This is one of the silliest things you've said yet. By this reasoning if someone was to argue on thread against measures that stop social mobility and was to argue on another for private schools it would be dishonest to point this out. Totally absurd. Political views don't exist in a vacuum (or at least they shouldn't), part of the point of debate is to tease out the contradictions and inconsistencies made.
Of course your view on the role of the LP in bringing about the changes you want is relevant to a discussion of how leadership of the LP should be defined. Of course your views on workers control of their community, and direct democracy are relevant to what the role of the leader of a political organisation. To argue otherwise if frankly pathetic.

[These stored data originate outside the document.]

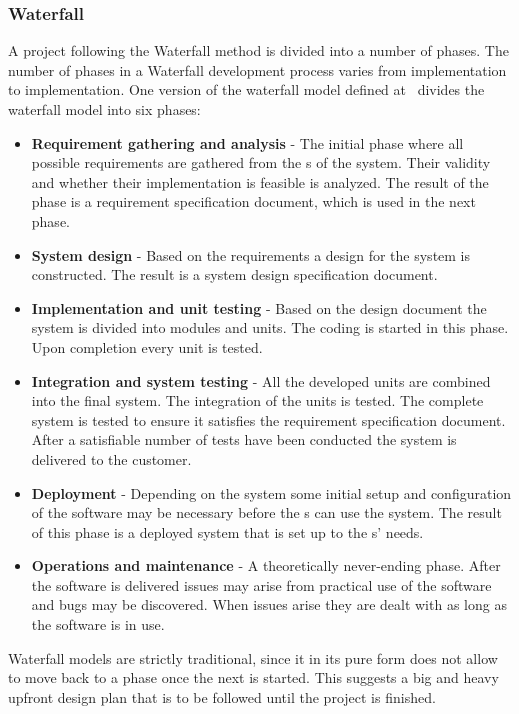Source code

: \subsubsection{Waterfall}
A project following the Waterfall method is divided into a number of phases.
The number of phases in a Waterfall development process varies from implementation to implementation.
One version of the waterfall model defined at~\cite{Parekh11} divides the waterfall model into six phases:

\begin{itemize}
	\item \textbf{Requirement gathering and analysis} - The initial phase where all possible requirements are gathered from the \euser{}s of the system.
	Their validity and whether their implementation is feasible is analyzed.
	The result of the phase is a requirement specification document, which is used in the next phase.
	\item \textbf{System design} - Based on the requirements a design for the system is constructed. 
	The result is a system design specification document.
	\item \textbf{Implementation and unit testing} - Based on the design document the system is divided into modules and units. 
	The coding is started in this phase. 
	Upon completion every unit is tested.
	\item \textbf{Integration and system testing} - All the developed units are combined into the final system. 
	The integration of the units is tested.
	The complete system is tested to ensure it satisfies the requirement specification document.
	After a satisfiable number of tests have been conducted the system is delivered to the customer.
	\item \textbf{Deployment} - Depending on the system some initial setup and configuration of the software may be necessary before the \euser{}s can use the system. 
	The result of this phase is a deployed system that is set up to the \euser{}s' needs.
	\item \textbf{Operations and maintenance} - A theoretically never-ending phase. 
	After the software is delivered issues may arise from practical use of the software and bugs may be discovered. 
	When issues arise they are dealt with as long as the software is in use.
\end{itemize}

Waterfall models are strictly traditional, since it in its pure form does not allow to move back to a phase once the next is started.
This suggests a big and heavy upfront design plan that is to be followed until the project is finished.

Now if you views have changed since you made the posts I linked to fine, views do change but and if you are now saying that you don't hold those positions then ok but the idea that it is unreasonable to interpret your current claims in light of your past claims is garbage. The posts I linked to are hardly from the dawn of time, they were made within the last year and a bit, and are consistent with many other posts you've made.
Both you and Moose specifically drew a, partial, equivalence between the leader of the political party and a CEO. If that is not top down leadership I don't know what is.

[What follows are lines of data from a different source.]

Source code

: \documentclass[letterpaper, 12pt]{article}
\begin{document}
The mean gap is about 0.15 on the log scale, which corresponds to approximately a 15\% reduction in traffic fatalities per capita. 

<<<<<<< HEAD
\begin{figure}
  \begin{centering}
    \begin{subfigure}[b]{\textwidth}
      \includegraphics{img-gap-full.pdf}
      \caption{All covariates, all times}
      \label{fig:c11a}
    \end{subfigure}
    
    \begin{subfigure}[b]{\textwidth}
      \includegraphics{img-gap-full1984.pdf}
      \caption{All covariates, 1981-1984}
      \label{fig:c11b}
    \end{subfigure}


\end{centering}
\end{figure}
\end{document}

I don't know why I'm humouring this but here we go.
The posts you've pulled from your files and linked to are, respectively, about (1) how I think, not enormously controversially, that the outcomes of parliamentary politics have the biggest impact on conditions in the contemporary UK, and (2) how it's too late in proceedings for anyone but states to mitigate the impact of global warming. For the maintenance of your records I continue to think both of these things are broadly true, at least until you can give me a rough date for the emergence of revolutionary socialism. Some of it should probably be qualified further but I only have finite time on this mortal coil. However, neither of them are directly relevant to "discussion of how leadership of the LP should be defined". For the same reason they're not even really relevant to who is actually in control, just how that control may be manifested - directly or by proxy.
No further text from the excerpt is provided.